Nous déplorons que les fonds nécessaires au développement économique et social de la Bosnie-Herzégovine ne puissent lui parvenir du fait de ce blocage persistant et de l’absence d’un gouvernement opérationnel. Le FMI et l’Union européenne ont pourtant tous deux promis des fonds importants – 1,2 milliard d’euros du premier et 100 millions d’euros de l’Union européenne. Malheureusement, ces fonds n’ont pu être versés, faute d’un cadre fiscal ayant fait l’objet d’un accord entre les différents partis politiques. L’impasse politique a également eu une incidence très importante sur les investissements directs étrangers.

Le Canada est particulièrement soucieux du fonctionnement complet des institutions gouvernementales en Bosnie-Herzégovine. Le Canada est membre du Conseil de mise œuvre de la paix et de son conseil exécutif. Nous avons dépêché 40 000 troupes en Bosnie-Herzégovine pendant plus de quinze ans. Le Canada a également investi plus de 450 millions dans la région des Balkans, la Bosnie-Herzégovine étant l’un des plus grands destinataires de ces fonds. Les activités plus récentes ont mis l’accent sur le renforcement de la primauté du droit, de la santé et de l’éducation. Le Canada a également joué un rôle important dans des secteurs comme le maintien de l’ordre, l’action antimines, les droits de la personne et la liberté des médias.

Je suis d’accord avec les rapporteurs pour dire que l’Accord de Dayton représente, dans une certaine mesure, un carcan qui donne naissance à de nombreux défis dès lors qu’il s’agit des institutions démocratiques au fonctionnement stable. Ce carcan doit permettre de préserver un équilibre entre les différents groupes ethniques en présence. L’accord ne peut pas continuer à servir d’excuse pour compromettre la bonne foi et la collaboration. Il faut absolument que tous les partis aient une volonté de travailler ensemble pour mener à bien les réformes institutionnelles indispensables.

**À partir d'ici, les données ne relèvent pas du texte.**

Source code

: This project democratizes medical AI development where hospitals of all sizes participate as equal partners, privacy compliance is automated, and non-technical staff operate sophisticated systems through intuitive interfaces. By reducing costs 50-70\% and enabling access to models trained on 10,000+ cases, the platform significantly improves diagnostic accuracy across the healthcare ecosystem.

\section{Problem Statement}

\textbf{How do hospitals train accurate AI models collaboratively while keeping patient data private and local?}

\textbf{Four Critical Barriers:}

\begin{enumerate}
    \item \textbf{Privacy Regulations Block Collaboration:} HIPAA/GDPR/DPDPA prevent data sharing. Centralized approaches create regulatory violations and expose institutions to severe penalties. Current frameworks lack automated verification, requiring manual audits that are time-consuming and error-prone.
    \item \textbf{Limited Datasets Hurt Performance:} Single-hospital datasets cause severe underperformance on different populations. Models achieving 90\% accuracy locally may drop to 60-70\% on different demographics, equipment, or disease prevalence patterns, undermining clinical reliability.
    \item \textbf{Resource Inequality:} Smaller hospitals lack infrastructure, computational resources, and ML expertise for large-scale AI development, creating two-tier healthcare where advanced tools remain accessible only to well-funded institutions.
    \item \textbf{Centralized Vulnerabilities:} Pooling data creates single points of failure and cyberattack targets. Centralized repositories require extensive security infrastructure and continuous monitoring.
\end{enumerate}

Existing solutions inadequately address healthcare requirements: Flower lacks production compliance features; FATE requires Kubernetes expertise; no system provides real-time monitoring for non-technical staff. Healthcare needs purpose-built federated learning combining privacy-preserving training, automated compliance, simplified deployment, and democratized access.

Le soi-disant plan directeur pour la réforme constitutionnelle, mis en place par la Commission de Venise en 2005, propose un certain nombre de solutions pour s’attaquer à ce qui ne peut être décrit que comme une crise constitutionnelle.

Pour ce qui est de l’exécution de l’arrêt de la Cour européenne des droits de l’homme dans le cadre de l’affaire Sedjić et Finci, on ne peut que constater qu’il n’y a pas de place dans une démocratie moderne pour la discrimination au motif de l’appartenance ethnique ou de la race, principe consacré dans la Constitution d’un pays qui refuse aux Juifs et aux Roms de se porter candidats à des fonctions publiques, en l’occurrence à la présidence et à la Chambre des peuples.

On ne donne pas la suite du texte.